## Directions for this task
Give the listing below again exactly, but without any of its pictures.

## Source data

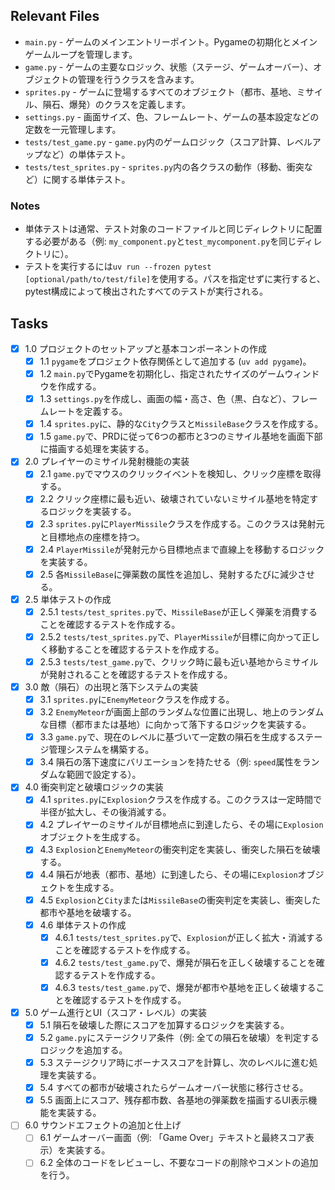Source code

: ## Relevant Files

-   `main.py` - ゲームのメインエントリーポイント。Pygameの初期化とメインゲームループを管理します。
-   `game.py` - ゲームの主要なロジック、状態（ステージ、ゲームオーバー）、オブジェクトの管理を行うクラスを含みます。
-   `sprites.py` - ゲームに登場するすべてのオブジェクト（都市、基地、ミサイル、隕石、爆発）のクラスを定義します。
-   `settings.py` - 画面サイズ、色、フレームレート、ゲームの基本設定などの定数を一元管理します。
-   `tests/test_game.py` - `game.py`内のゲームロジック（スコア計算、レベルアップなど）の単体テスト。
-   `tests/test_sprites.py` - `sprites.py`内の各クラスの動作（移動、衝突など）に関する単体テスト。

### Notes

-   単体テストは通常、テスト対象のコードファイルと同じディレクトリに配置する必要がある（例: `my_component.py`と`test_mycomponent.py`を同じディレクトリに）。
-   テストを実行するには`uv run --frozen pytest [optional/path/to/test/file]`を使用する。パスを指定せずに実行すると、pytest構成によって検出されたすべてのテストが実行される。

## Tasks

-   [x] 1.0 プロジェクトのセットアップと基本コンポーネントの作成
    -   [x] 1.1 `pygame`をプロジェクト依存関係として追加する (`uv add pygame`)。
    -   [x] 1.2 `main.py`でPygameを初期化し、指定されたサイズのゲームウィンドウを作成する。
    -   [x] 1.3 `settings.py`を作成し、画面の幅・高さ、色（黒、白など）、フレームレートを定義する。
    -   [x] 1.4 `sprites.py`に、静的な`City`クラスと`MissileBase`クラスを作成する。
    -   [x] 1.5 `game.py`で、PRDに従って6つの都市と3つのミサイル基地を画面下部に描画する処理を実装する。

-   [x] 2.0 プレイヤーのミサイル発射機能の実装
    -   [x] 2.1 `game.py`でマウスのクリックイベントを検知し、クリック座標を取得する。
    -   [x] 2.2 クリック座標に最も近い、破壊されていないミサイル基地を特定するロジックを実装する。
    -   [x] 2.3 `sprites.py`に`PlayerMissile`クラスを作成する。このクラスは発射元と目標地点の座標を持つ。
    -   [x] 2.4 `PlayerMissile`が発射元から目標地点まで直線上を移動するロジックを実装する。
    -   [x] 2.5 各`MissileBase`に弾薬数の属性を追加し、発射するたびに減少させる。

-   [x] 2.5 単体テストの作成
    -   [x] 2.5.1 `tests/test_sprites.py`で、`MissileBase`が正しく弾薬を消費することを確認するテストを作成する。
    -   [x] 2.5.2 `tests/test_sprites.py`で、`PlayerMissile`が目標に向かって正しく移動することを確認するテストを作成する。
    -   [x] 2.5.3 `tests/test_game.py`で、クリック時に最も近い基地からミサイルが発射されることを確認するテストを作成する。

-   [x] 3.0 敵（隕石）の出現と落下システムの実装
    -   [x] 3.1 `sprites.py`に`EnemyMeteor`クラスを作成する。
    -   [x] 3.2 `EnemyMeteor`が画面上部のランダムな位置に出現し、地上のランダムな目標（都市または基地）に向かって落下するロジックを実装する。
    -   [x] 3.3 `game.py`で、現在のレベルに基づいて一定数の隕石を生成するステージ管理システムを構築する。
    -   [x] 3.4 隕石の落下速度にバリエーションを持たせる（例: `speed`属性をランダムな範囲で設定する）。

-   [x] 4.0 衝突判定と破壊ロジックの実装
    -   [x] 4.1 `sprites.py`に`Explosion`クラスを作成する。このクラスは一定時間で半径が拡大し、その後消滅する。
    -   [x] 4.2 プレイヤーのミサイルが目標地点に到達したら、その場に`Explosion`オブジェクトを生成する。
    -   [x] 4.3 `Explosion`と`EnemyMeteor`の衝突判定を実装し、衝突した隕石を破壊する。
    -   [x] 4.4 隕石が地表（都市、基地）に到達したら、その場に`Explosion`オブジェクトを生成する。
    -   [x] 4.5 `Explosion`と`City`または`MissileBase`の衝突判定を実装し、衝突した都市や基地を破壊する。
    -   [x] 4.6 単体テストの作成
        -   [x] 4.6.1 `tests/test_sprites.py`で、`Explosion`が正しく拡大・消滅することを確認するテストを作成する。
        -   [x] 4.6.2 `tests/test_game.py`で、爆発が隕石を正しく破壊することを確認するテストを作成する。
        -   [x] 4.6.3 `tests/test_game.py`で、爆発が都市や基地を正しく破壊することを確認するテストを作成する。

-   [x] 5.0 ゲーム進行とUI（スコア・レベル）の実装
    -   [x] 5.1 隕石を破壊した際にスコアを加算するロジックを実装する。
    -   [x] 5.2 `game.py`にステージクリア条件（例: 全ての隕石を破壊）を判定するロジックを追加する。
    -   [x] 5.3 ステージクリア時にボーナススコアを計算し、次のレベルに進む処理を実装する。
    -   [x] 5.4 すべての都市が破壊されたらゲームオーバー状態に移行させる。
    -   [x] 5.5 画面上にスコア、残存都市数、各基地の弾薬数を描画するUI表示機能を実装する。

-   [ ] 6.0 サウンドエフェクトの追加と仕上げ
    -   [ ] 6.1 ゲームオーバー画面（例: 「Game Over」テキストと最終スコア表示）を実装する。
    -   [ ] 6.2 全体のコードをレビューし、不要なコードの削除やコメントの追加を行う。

## Solution to this problem
Source code

: ## Relevant Files

-   `main.py` - ゲームのメインエントリーポイント。Pygameの初期化とメインゲームループを管理します。
-   `game.py` - ゲームの主要なロジック、状態（ステージ、ゲームオーバー）、オブジェクトの管理を行うクラスを含みます。
-   `sprites.py` - ゲームに登場するすべてのオブジェクト（都市、基地、ミサイル、隕石、爆発）のクラスを定義します。
-   `settings.py` - 画面サイズ、色、フレームレート、ゲームの基本設定などの定数を一元管理します。
-   `tests/test_game.py` - `game.py`内のゲームロジック（スコア計算、レベルアップなど）の単体テスト。
-   `tests/test_sprites.py` - `sprites.py`内の各クラスの動作（移動、衝突など）に関する単体テスト。

### Notes

-   単体テストは通常、テスト対象のコードファイルと同じディレクトリに配置する必要がある（例: `my_component.py`と`test_mycomponent.py`を同じディレクトリに）。
-   テストを実行するには`uv run --frozen pytest [optional/path/to/test/file]`を使用する。パスを指定せずに実行すると、pytest構成によって検出されたすべてのテストが実行される。

## Tasks

-   [x] 1.0 プロジェクトのセットアップと基本コンポーネントの作成
    -   [x] 1.1 `pygame`をプロジェクト依存関係として追加する (`uv add pygame`)。
    -   [x] 1.2 `main.py`でPygameを初期化し、指定されたサイズのゲームウィンドウを作成する。
    -   [x] 1.3 `settings.py`を作成し、画面の幅・高さ、色（黒、白など）、フレームレートを定義する。
    -   [x] 1.4 `sprites.py`に、静的な`City`クラスと`MissileBase`クラスを作成する。
    -   [x] 1.5 `game.py`で、PRDに従って6つの都市と3つのミサイル基地を画面下部に描画する処理を実装する。

-   [x] 2.0 プレイヤーのミサイル発射機能の実装
    -   [x] 2.1 `game.py`でマウスのクリックイベントを検知し、クリック座標を取得する。
    -   [x] 2.2 クリック座標に最も近い、破壊されていないミサイル基地を特定するロジックを実装する。
    -   [x] 2.3 `sprites.py`に`PlayerMissile`クラスを作成する。このクラスは発射元と目標地点の座標を持つ。
    -   [x] 2.4 `PlayerMissile`が発射元から目標地点まで直線上を移動するロジックを実装する。
    -   [x] 2.5 各`MissileBase`に弾薬数の属性を追加し、発射するたびに減少させる。

-   [x] 2.5 単体テストの作成
    -   [x] 2.5.1 `tests/test_sprites.py`で、`MissileBase`が正しく弾薬を消費することを確認するテストを作成する。
    -   [x] 2.5.2 `tests/test_sprites.py`で、`PlayerMissile`が目標に向かって正しく移動することを確認するテストを作成する。
    -   [x] 2.5.3 `tests/test_game.py`で、クリック時に最も近い基地からミサイルが発射されることを確認するテストを作成する。

-   [x] 3.0 敵（隕石）の出現と落下システムの実装
    -   [x] 3.1 `sprites.py`に`EnemyMeteor`クラスを作成する。
    -   [x] 3.2 `EnemyMeteor`が画面上部のランダムな位置に出現し、地上のランダムな目標（都市または基地）に向かって落下するロジックを実装する。
    -   [x] 3.3 `game.py`で、現在のレベルに基づいて一定数の隕石を生成するステージ管理システムを構築する。
    -   [x] 3.4 隕石の落下速度にバリエーションを持たせる（例: `speed`属性をランダムな範囲で設定する）。

-   [x] 4.0 衝突判定と破壊ロジックの実装
    -   [x] 4.1 `sprites.py`に`Explosion`クラスを作成する。このクラスは一定時間で半径が拡大し、その後消滅する。
    -   [x] 4.2 プレイヤーのミサイルが目標地点に到達したら、その場に`Explosion`オブジェクトを生成する。
    -   [x] 4.3 `Explosion`と`EnemyMeteor`の衝突判定を実装し、衝突した隕石を破壊する。
    -   [x] 4.4 隕石が地表（都市、基地）に到達したら、その場に`Explosion`オブジェクトを生成する。
    -   [x] 4.5 `Explosion`と`City`または`MissileBase`の衝突判定を実装し、衝突した都市や基地を破壊する。
    -   [x] 4.6 単体テストの作成
        -   [x] 4.6.1 `tests/test_sprites.py`で、`Explosion`が正しく拡大・消滅することを確認するテストを作成する。
        -   [x] 4.6.2 `tests/test_game.py`で、爆発が隕石を正しく破壊することを確認するテストを作成する。
        -   [x] 4.6.3 `tests/test_game.py`で、爆発が都市や基地を正しく破壊することを確認するテストを作成する。

-   [x] 5.0 ゲーム進行とUI（スコア・レベル）の実装
    -   [x] 5.1 隕石を破壊した際にスコアを加算するロジックを実装する。
    -   [x] 5.2 `game.py`にステージクリア条件（例: 全ての隕石を破壊）を判定するロジックを追加する。
    -   [x] 5.3 ステージクリア時にボーナススコアを計算し、次のレベルに進む処理を実装する。
    -   [x] 5.4 すべての都市が破壊されたらゲームオーバー状態に移行させる。
    -   [x] 5.5 画面上にスコア、残存都市数、各基地の弾薬数を描画するUI表示機能を実装する。

-   [ ] 6.0 サウンドエフェクトの追加と仕上げ
    -   [ ] 6.1 ゲームオーバー画面（例: 「Game Over」テキストと最終スコア表示）を実装する。
    -   [ ] 6.2 全体のコードをレビューし、不要なコードの削除やコメントの追加を行う。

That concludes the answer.